The purpose of the Nuclear Committee of the Board of Directors of FPL Group, Inc. is to review the operation of the Company’s Nuclear Division and make reports and recommendations to the Board with respect thereto.

II. Membership

The Committee shall consist of such number of members as the Board shall from time to time determine, which shall initially be one director.

The Committee member(s) shall be appointed at least annually, generally at the first meeting of the Board following the annual meeting of shareholders.

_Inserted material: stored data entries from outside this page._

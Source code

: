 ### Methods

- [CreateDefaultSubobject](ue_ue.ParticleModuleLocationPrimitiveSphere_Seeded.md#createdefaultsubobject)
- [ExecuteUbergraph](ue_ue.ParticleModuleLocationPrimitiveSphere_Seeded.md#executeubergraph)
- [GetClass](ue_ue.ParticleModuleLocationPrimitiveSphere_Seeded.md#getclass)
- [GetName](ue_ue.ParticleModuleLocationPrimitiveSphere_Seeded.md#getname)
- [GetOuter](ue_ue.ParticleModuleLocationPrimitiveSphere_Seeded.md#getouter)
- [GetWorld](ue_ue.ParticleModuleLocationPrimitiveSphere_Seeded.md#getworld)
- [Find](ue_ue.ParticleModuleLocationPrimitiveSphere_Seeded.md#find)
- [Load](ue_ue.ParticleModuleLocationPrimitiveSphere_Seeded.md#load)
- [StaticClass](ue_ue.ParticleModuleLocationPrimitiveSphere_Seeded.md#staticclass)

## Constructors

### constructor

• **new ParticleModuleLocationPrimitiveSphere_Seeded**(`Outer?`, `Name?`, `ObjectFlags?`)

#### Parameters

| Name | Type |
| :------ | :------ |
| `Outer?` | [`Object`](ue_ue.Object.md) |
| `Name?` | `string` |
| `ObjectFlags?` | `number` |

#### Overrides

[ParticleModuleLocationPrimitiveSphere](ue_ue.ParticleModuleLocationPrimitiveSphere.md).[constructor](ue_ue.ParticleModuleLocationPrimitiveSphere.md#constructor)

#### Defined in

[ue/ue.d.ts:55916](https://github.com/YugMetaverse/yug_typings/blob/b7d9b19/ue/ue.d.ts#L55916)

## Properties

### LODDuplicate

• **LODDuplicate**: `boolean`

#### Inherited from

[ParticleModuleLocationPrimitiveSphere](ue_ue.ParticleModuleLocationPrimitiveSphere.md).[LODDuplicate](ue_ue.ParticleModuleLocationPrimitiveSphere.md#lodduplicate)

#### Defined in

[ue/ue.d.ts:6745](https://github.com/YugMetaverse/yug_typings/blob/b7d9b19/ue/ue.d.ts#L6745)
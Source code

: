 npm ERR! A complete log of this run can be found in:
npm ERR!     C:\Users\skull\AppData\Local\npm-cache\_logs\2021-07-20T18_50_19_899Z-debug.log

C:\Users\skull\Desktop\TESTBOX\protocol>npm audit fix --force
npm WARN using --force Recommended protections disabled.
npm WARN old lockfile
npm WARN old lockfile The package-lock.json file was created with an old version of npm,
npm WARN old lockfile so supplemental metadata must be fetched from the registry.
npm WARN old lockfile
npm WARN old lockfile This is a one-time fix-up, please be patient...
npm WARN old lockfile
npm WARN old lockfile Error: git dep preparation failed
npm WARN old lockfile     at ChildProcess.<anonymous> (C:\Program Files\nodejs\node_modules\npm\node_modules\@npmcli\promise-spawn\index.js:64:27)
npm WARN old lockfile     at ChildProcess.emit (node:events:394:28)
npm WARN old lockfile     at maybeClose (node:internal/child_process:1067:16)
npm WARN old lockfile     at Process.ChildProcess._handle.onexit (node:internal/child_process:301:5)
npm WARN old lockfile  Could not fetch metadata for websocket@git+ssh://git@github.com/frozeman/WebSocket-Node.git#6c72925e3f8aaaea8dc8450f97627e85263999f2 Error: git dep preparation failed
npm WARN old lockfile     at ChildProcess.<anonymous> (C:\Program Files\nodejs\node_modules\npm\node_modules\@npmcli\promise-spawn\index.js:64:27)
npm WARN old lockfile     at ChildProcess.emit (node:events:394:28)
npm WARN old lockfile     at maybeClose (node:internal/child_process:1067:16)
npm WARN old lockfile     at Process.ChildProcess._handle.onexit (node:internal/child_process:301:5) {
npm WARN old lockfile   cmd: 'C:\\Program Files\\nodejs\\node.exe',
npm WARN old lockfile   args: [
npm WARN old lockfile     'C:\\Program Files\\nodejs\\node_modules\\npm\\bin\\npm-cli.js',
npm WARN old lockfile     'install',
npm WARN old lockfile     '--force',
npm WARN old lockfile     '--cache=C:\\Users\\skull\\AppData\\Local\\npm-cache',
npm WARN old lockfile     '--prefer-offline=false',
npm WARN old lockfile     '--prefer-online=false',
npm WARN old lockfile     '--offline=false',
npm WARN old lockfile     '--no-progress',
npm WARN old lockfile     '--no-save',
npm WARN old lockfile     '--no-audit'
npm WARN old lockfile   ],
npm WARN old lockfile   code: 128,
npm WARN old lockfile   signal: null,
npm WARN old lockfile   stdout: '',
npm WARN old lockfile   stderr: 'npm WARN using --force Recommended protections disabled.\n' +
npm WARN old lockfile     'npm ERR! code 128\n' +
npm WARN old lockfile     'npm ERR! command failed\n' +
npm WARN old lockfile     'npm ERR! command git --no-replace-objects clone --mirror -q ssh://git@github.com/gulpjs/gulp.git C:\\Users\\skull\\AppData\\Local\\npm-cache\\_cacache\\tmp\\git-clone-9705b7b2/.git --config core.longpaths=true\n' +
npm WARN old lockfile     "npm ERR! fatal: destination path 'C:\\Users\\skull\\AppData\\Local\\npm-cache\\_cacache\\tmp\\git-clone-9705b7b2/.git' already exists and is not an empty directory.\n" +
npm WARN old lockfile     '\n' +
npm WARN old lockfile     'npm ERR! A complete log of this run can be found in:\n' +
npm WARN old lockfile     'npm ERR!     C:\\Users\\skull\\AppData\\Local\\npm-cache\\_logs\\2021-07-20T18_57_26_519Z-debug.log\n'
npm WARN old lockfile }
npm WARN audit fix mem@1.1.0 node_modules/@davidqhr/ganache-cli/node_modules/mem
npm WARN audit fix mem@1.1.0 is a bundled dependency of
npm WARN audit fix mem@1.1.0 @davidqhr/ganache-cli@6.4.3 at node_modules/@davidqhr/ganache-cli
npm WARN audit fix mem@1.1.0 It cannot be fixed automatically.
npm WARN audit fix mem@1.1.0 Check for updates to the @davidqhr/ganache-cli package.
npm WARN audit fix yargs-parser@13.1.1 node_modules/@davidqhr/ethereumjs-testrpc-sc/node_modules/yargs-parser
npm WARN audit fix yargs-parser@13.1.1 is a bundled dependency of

Additional or alternate members may be appointed and any member may be removed by the Board at any time at the direction of the Board.

III. Reporting

The Committee shall report its activities to the Board on a regular basis.

IV. Responsibilities

  • Review the safety, reliability, and quality of nuclear operations including benchmarks of FPL Group’s performance.

  • Periodically meet and consult with the Company’s nuclear management and visit the Company’s nuclear facilities as appropriate.

  • Periodically meet with the Nuclear Regulatory Commission and the Institute of Nuclear Power Operations.

  • Review the reports of external oversight groups, such as the Institute of Nuclear Power Operations and the Nuclear Regulatory Commission, and meet periodically with and review the reports of the Company Nuclear Review Board and the Nuclear Assurance organization.

  • Review the Company’s long-term strategies and plans relating to its nuclear operations and provide advice and recommendations with respect thereto to the Board.

  • Perform any other activities as may be requested by the Board, consistent with this Charter, the Company’s Bylaws, and applicable laws and regulations.

V. Authority To Retain Experts

The Committee shall have the sole authority, to the extent it deems necessary or appropriate, to retain and terminate experts and advisors for such purposes as the Committee, in its sole discretion, determines to be necessary or advisable to carry out its responsibilities.

VI. Evaluation

At least annually the Committee will conduct an evaluation of its performance, periodically assess the adequacy of its charter, and report its findings and recommendations, if any, to the Board.

VII. Administrative Secretary

The Committee shall designate an administrative secretary who shall not be a member of the Committee. The administrative secretary shall perform such functions as requested by the Committee.